# [Exercise goal]
Whenever a line below mentions the word "Doktor", that line should be copied.

[Stored data entries]
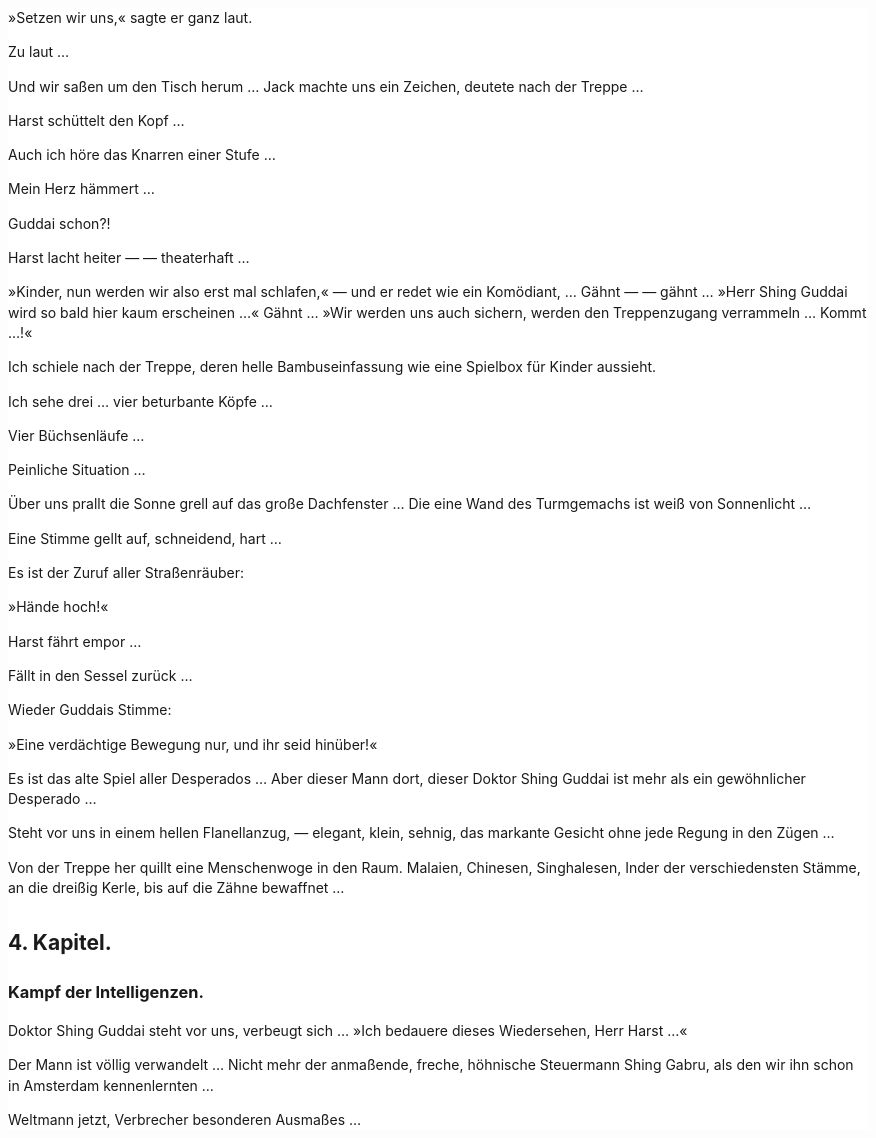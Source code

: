 »Setzen wir uns,« sagte er ganz laut.

Zu laut …

Und wir saßen um den Tisch herum … Jack machte uns ein Zeichen, deutete nach der Treppe …

Harst schüttelt den Kopf …

Auch ich höre das Knarren einer Stufe …

Mein Herz hämmert …

Guddai schon?!

Harst lacht heiter — — theaterhaft …

»Kinder, nun werden wir also erst mal schlafen,« — und er redet wie ein Komödiant, … Gähnt — — gähnt … »Herr Shing Guddai wird so bald hier kaum erscheinen …« Gähnt … »Wir werden uns auch sichern, werden den Treppenzugang verrammeln … Kommt …!«

Ich schiele nach der Treppe, deren helle Bambuseinfassung wie eine Spielbox für Kinder aussieht.

Ich sehe drei … vier beturbante Köpfe …

Vier Büchsenläufe …

Peinliche Situation …

Über uns prallt die Sonne grell auf das große Dachfenster … Die eine Wand des Turmgemachs ist weiß von Sonnenlicht …

Eine Stimme gellt auf, schneidend, hart …

Es ist der Zuruf aller Straßenräuber:

»Hände hoch!«

Harst fährt empor …

Fällt in den Sessel zurück …

Wieder Guddais Stimme:

»Eine verdächtige Bewegung nur, und ihr seid hinüber!«

Es ist das alte Spiel aller Desperados … Aber dieser Mann dort, dieser Doktor Shing Guddai ist mehr als ein gewöhnlicher Desperado …

Steht vor uns in einem hellen Flanellanzug, — elegant, klein, sehnig, das markante Gesicht ohne jede Regung in den Zügen …

Von der Treppe her quillt eine Menschenwoge in den Raum. Malaien, Chinesen, Singhalesen, Inder der verschiedensten Stämme, an die dreißig Kerle, bis auf die Zähne bewaffnet …

<h2>4. Kapitel.</h2>

<h3>Kampf der Intelligenzen.</h3>

Doktor Shing Guddai steht vor uns, verbeugt sich … »Ich bedauere dieses Wiedersehen, Herr Harst …«

Der Mann ist völlig verwandelt … Nicht mehr der anmaßende, freche, höhnische Steuermann Shing Gabru, als den wir ihn schon in Amsterdam kennenlernten …

Weltmann jetzt, Verbrecher besonderen Ausmaßes …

# [Answer to this exercise]
Es ist das alte Spiel aller Desperados … Aber dieser Mann dort, dieser Doktor Shing Guddai ist mehr als ein gewöhnlicher Desperado …
Doktor Shing Guddai steht vor uns, verbeugt sich … »Ich bedauere dieses Wiedersehen, Herr Harst …«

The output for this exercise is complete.